─── MATERIAL TO PROCESS ───

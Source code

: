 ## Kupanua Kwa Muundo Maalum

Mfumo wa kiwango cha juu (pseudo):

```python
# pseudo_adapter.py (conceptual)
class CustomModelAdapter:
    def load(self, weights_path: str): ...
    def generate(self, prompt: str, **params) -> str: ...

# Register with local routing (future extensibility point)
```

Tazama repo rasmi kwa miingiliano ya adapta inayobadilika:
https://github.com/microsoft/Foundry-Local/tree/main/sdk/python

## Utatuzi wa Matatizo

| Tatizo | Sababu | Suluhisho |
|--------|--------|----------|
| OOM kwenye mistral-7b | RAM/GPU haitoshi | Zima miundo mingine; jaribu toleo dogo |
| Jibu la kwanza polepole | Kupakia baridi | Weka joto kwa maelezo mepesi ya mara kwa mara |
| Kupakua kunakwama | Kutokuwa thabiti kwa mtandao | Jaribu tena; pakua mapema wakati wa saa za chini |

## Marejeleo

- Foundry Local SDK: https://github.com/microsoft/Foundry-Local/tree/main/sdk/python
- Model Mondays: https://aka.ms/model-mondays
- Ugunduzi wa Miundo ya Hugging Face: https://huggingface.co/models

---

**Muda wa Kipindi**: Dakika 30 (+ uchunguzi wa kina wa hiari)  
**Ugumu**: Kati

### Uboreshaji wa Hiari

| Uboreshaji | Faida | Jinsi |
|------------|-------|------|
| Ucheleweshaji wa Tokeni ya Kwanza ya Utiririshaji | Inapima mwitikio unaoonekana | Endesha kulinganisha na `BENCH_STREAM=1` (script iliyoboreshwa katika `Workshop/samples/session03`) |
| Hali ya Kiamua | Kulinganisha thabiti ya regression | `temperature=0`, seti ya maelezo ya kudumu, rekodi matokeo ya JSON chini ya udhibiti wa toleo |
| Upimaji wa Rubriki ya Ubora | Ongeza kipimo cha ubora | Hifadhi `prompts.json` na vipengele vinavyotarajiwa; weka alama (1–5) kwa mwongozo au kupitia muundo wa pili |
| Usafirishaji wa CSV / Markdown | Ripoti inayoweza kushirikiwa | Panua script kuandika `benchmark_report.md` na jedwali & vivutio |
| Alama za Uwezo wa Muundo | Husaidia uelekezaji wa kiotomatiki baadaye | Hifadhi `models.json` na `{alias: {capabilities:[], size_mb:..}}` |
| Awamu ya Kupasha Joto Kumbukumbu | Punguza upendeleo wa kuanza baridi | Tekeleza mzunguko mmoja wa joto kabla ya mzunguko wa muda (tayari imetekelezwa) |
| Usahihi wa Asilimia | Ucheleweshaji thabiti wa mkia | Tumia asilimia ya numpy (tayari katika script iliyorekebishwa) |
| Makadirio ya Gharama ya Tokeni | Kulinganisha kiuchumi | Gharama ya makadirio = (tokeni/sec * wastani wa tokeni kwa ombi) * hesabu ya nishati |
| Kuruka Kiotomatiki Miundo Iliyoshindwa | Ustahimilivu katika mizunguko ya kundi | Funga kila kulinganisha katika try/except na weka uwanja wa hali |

───

WHAT IS BEING ASKED:
Exactly the lines from the one containing "jedwali & vivutio |" through the end of the listing above, inclusive, are to be written out, and no others.

RESULT OF THE TASK:
| Usafirishaji wa CSV / Markdown | Ripoti inayoweza kushirikiwa | Panua script kuandika `benchmark_report.md` na jedwali & vivutio |
| Alama za Uwezo wa Muundo | Husaidia uelekezaji wa kiotomatiki baadaye | Hifadhi `models.json` na `{alias: {capabilities:[], size_mb:..}}` |
| Awamu ya Kupasha Joto Kumbukumbu | Punguza upendeleo wa kuanza baridi | Tekeleza mzunguko mmoja wa joto kabla ya mzunguko wa muda (tayari imetekelezwa) |
| Usahihi wa Asilimia | Ucheleweshaji thabiti wa mkia | Tumia asilimia ya numpy (tayari katika script iliyorekebishwa) |
| Makadirio ya Gharama ya Tokeni | Kulinganisha kiuchumi | Gharama ya makadirio = (tokeni/sec * wastani wa tokeni kwa ombi) * hesabu ya nishati |
| Kuruka Kiotomatiki Miundo Iliyoshindwa | Ustahimilivu katika mizunguko ya kundi | Funga kila kulinganisha katika try/except na weka uwanja wa hali |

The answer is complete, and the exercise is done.